►

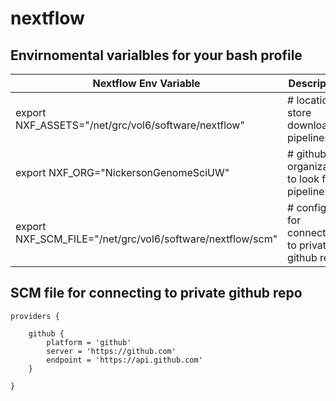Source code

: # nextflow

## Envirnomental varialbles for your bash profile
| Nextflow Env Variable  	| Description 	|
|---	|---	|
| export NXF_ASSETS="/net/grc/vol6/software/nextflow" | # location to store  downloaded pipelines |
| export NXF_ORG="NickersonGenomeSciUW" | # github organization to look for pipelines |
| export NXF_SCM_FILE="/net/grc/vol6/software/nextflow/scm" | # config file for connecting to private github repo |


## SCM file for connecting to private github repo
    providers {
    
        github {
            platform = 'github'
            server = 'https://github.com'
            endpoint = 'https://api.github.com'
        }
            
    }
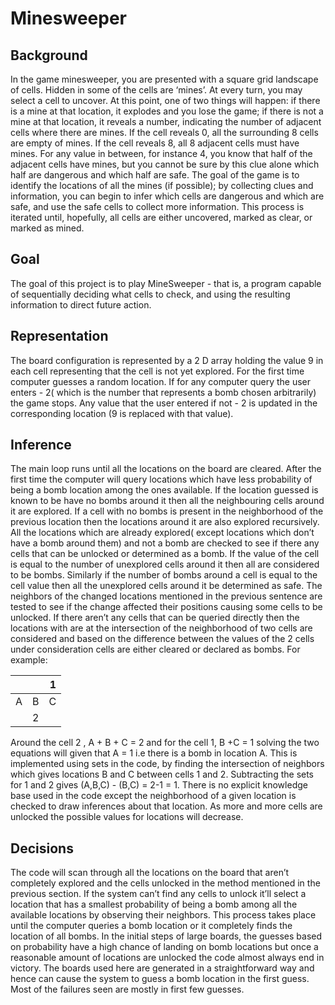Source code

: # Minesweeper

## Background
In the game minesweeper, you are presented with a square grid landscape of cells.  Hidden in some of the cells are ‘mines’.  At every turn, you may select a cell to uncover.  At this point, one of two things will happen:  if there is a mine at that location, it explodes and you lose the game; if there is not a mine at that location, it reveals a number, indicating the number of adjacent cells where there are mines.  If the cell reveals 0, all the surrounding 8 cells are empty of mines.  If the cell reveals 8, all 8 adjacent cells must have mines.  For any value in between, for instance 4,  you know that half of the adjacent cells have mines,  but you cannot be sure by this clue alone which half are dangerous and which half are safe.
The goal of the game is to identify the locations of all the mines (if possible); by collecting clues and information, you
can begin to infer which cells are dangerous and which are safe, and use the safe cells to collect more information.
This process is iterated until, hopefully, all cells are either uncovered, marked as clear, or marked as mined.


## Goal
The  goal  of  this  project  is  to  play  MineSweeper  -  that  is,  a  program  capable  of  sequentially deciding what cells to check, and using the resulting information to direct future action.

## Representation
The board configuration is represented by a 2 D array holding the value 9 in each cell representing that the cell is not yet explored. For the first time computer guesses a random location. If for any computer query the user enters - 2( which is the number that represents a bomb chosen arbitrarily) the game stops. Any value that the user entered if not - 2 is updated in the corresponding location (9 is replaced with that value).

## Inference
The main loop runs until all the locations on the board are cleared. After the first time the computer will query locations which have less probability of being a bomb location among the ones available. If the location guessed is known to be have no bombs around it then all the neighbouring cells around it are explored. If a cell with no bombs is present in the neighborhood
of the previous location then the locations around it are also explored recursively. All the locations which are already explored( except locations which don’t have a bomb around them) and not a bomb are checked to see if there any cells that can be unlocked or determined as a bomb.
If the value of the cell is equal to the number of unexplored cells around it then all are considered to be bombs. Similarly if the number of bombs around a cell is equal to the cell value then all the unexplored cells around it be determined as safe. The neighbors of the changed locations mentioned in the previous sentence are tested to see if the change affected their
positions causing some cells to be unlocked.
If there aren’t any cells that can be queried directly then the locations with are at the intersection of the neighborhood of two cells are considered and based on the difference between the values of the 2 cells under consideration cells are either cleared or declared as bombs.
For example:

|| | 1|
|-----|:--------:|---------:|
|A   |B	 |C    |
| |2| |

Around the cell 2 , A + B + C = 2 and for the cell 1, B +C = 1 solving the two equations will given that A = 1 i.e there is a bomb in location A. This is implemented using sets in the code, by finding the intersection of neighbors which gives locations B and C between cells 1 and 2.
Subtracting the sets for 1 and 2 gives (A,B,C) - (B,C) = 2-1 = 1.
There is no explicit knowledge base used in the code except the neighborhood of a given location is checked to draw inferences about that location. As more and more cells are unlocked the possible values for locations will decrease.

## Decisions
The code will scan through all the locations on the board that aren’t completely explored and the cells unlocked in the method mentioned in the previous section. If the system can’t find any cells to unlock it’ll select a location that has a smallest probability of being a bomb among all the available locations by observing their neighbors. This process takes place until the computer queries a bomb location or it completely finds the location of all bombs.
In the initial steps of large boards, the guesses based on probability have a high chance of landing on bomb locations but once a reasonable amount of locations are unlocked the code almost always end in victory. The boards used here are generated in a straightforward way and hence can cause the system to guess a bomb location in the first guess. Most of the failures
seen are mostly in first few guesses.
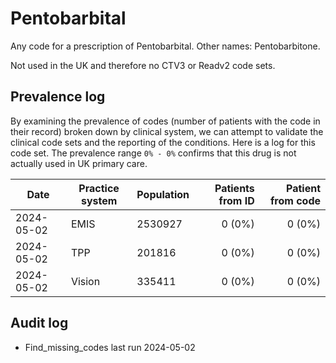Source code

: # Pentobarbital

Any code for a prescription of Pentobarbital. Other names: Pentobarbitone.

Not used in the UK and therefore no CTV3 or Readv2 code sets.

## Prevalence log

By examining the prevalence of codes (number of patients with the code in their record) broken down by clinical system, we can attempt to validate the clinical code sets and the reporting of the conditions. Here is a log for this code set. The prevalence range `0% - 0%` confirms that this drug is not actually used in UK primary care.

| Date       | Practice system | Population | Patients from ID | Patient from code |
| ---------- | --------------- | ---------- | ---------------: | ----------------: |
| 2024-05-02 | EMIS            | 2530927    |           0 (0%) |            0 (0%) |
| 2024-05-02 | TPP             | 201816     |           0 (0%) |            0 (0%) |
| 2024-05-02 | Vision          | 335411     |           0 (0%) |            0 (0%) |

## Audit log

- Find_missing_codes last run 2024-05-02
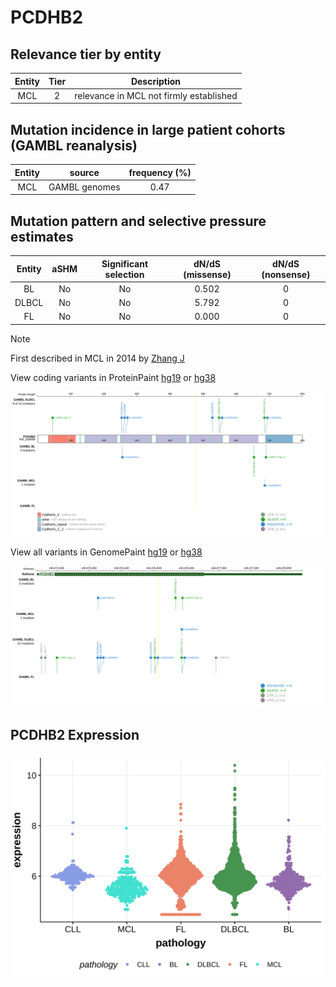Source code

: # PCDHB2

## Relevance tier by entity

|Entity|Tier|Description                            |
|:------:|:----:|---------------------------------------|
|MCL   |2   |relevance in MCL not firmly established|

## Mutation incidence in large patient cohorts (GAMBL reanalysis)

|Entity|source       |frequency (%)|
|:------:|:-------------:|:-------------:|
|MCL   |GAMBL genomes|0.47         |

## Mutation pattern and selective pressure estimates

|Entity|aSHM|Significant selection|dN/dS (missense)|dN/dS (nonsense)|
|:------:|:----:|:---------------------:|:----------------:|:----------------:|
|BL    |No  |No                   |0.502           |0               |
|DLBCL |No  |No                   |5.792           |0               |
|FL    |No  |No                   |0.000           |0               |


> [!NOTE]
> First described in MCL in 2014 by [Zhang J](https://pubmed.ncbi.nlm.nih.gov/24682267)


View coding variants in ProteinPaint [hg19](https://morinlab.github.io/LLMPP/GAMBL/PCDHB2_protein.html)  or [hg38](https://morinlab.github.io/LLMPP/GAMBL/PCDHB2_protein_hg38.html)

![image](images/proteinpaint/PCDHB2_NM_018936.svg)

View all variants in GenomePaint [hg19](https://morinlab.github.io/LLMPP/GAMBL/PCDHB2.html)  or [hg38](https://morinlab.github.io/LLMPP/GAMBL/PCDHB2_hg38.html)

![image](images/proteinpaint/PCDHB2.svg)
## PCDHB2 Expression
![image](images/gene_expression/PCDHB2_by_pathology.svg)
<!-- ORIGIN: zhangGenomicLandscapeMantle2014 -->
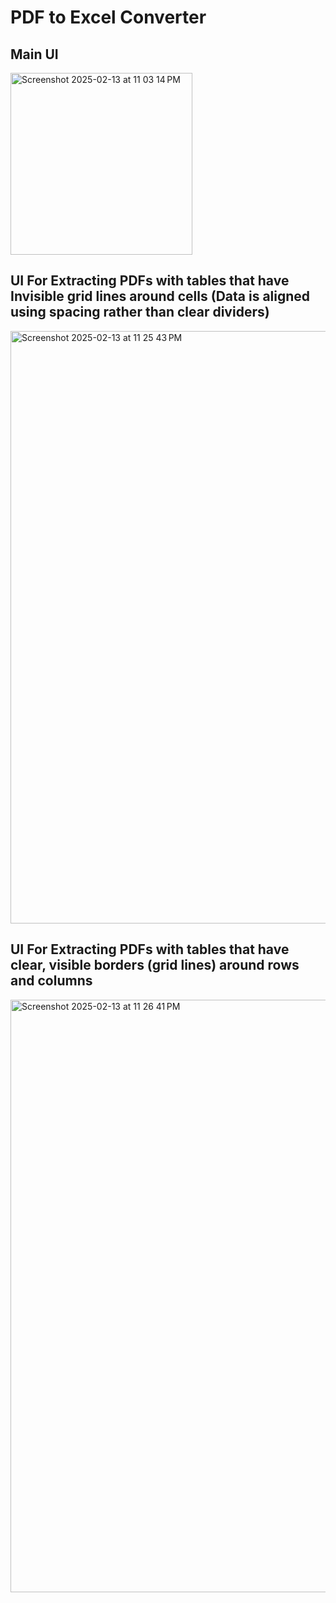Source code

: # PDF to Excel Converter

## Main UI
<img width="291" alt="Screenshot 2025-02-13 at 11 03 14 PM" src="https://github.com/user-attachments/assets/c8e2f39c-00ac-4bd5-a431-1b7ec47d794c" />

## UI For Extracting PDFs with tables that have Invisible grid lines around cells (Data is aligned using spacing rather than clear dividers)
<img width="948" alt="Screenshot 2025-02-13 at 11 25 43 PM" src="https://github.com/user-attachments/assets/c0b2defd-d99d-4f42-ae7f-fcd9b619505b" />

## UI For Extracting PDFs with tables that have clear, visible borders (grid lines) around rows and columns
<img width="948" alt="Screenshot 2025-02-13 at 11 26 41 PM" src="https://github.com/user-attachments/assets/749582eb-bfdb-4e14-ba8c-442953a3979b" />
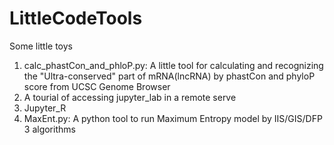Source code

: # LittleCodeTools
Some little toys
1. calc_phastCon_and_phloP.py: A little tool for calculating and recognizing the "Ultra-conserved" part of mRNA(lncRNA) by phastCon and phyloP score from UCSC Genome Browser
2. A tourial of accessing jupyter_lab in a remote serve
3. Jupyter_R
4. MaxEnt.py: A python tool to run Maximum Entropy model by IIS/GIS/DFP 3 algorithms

◄

- **What you need to do**
What lines hold the string "from"? Pick them out of the data.

- **Expected output**
| Date       | Practice system | Population | Patients from ID | Patient from code |
1. calc_phastCon_and_phloP.py: A little tool for calculating and recognizing the "Ultra-conserved" part of mRNA(lncRNA) by phastCon and phyloP score from UCSC Genome Browser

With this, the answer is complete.